Tuesday, February 10, 2015

The Socratic Sentence

Conner Lewis, World History 4                                                                                      2/10/15
Thoughts and Reflections On: Socrates - The Apology
Book by Plato

The Socratic Sentence

          As the Oracle of Delphi said, Socrates truly was a very wise man. His wisdom comes in the form his acceptance that he does not truly know all that he could, and that he perpetually tries to keep learning because of his belief that he truly knows nothing. His wisdom stems from the fact that he never tried to stop learning, as he never assumed his knowledge was enough or superior to others.
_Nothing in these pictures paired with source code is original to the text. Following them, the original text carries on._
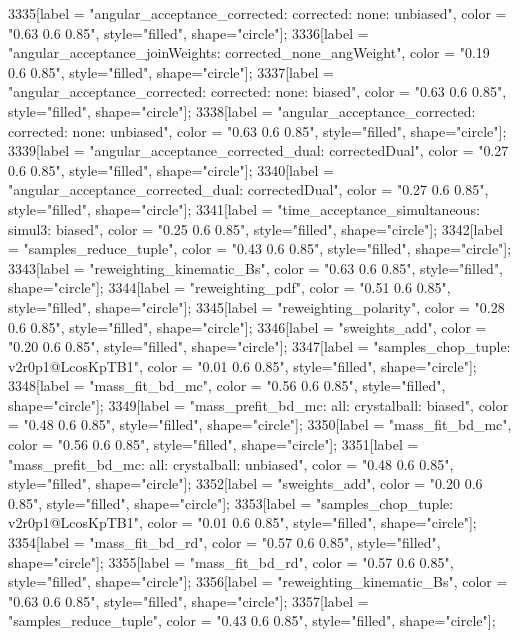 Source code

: {	3335[label = "angular_acceptance_corrected\nangacc: corrected\ncsp: none\ntrigger: unbiased", color = "0.63 0.6 0.85", style="filled", shape="circle"];
	3336[label = "angular_acceptance_joinWeights\nwflag: corrected_none_angWeight", color = "0.19 0.6 0.85", style="filled", shape="circle"];
	3337[label = "angular_acceptance_corrected\nangacc: corrected\ncsp: none\ntrigger: biased", color = "0.63 0.6 0.85", style="filled", shape="circle"];
	3338[label = "angular_acceptance_corrected\nangacc: corrected\ncsp: none\ntrigger: unbiased", color = "0.63 0.6 0.85", style="filled", shape="circle"];
	3339[label = "angular_acceptance_corrected_dual\nstep: correctedDual", color = "0.27 0.6 0.85", style="filled", shape="circle"];
	3340[label = "angular_acceptance_corrected_dual\nstep: correctedDual", color = "0.27 0.6 0.85", style="filled", shape="circle"];
	3341[label = "time_acceptance_simultaneous\ntimeacc: simul3\ntrigger: biased", color = "0.25 0.6 0.85", style="filled", shape="circle"];
	3342[label = "samples_reduce_tuple", color = "0.43 0.6 0.85", style="filled", shape="circle"];
	3343[label = "reweighting_kinematic_Bs", color = "0.63 0.6 0.85", style="filled", shape="circle"];
	3344[label = "reweighting_pdf", color = "0.51 0.6 0.85", style="filled", shape="circle"];
	3345[label = "reweighting_polarity", color = "0.28 0.6 0.85", style="filled", shape="circle"];
	3346[label = "sweights_add", color = "0.20 0.6 0.85", style="filled", shape="circle"];
	3347[label = "samples_chop_tuple\nversion: v2r0p1@LcosKpTB1", color = "0.01 0.6 0.85", style="filled", shape="circle"];
	3348[label = "mass_fit_bd_mc", color = "0.56 0.6 0.85", style="filled", shape="circle"];
	3349[label = "mass_prefit_bd_mc\nmassbin: all\nmassmodel: crystalball\ntrigger: biased", color = "0.48 0.6 0.85", style="filled", shape="circle"];
	3350[label = "mass_fit_bd_mc", color = "0.56 0.6 0.85", style="filled", shape="circle"];
	3351[label = "mass_prefit_bd_mc\nmassbin: all\nmassmodel: crystalball\ntrigger: unbiased", color = "0.48 0.6 0.85", style="filled", shape="circle"];
	3352[label = "sweights_add", color = "0.20 0.6 0.85", style="filled", shape="circle"];
	3353[label = "samples_chop_tuple\nversion: v2r0p1@LcosKpTB1", color = "0.01 0.6 0.85", style="filled", shape="circle"];
	3354[label = "mass_fit_bd_rd", color = "0.57 0.6 0.85", style="filled", shape="circle"];
	3355[label = "mass_fit_bd_rd", color = "0.57 0.6 0.85", style="filled", shape="circle"];
	3356[label = "reweighting_kinematic_Bs", color = "0.63 0.6 0.85", style="filled", shape="circle"];
	3357[label = "samples_reduce_tuple", color = "0.43 0.6 0.85", style="filled", shape="circle"];
}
Socrates is a valuable component to society because of his ability to show others who are ignorant of their ignorance that they should continue to learn, and that one cannot truly know all, as much as they would like to admit it. He allows for others to learn from his wisdom and grow more wise and intelligent themselves, at no cost to themselves. He makes others more intelligent without a price. Socrates believes and supports God, as he accepts that God is always correct, as the Oracle of Delphi is his vessel through which he can speak. He believes the words of the Oracle to be true, and although he attempts to prove him right or wrong, he truly believes that God exists. Socrates says that the true reason people dislike him is not for his faith or beliefs, but rather his plain speaking. He believes that
his lack of regard for the thoughts of others and their feelings when it comes to their intelligence and in respect their pride has caused him to gain as many enemies as he has. The plain speaking of which he speaks is his habit of speaking without the flowery language of poetry, prose, or politics but rather very bluntly, stating the truth which was usually that those who thought they were wise were actually unwise and unintelligent themselves. The other charge placed against Socrates is that he was a bad influence on the young, and that he corrupted their minds with the thoughts and ideas of philosophy. He disproves this notion however, by showing that people do not intentionally do or receive harm, as nobody wishes to. Rather they do or receive harm unintentionally, and so Socrates states that if he were doing harm it would be unintentional, and thus should be not brought to court as one cannot blame another for an action they did not mean to do. They should rather be pulled aside for discussion.